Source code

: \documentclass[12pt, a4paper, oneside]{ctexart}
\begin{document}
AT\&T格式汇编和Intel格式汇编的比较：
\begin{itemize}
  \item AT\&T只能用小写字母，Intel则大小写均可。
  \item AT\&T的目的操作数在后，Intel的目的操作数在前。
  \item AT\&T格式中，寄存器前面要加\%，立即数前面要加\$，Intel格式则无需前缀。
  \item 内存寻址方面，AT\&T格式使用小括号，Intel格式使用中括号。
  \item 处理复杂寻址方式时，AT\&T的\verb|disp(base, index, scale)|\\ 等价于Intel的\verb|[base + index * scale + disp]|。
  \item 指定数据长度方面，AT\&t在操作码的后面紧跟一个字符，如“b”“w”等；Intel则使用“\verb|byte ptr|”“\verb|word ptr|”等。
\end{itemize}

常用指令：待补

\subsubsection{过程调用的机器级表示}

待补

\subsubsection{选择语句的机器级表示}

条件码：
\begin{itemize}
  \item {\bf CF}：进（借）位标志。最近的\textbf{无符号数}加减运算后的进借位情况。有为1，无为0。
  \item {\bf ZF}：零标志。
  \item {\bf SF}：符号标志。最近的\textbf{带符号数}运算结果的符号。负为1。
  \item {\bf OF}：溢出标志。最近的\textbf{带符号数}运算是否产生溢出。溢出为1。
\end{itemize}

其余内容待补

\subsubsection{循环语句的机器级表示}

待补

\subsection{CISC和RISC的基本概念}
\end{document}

···

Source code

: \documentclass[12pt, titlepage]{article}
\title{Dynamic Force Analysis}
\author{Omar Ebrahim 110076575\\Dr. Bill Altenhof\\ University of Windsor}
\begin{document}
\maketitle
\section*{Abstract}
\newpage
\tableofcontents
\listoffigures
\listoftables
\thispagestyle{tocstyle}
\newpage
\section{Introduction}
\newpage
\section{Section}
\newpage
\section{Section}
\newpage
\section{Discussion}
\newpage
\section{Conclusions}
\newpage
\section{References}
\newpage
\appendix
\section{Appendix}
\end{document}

···

ACTION ITEM
State, as a number only, how many lines in the entries include "textbf".

COMPLETED EXERCISE
3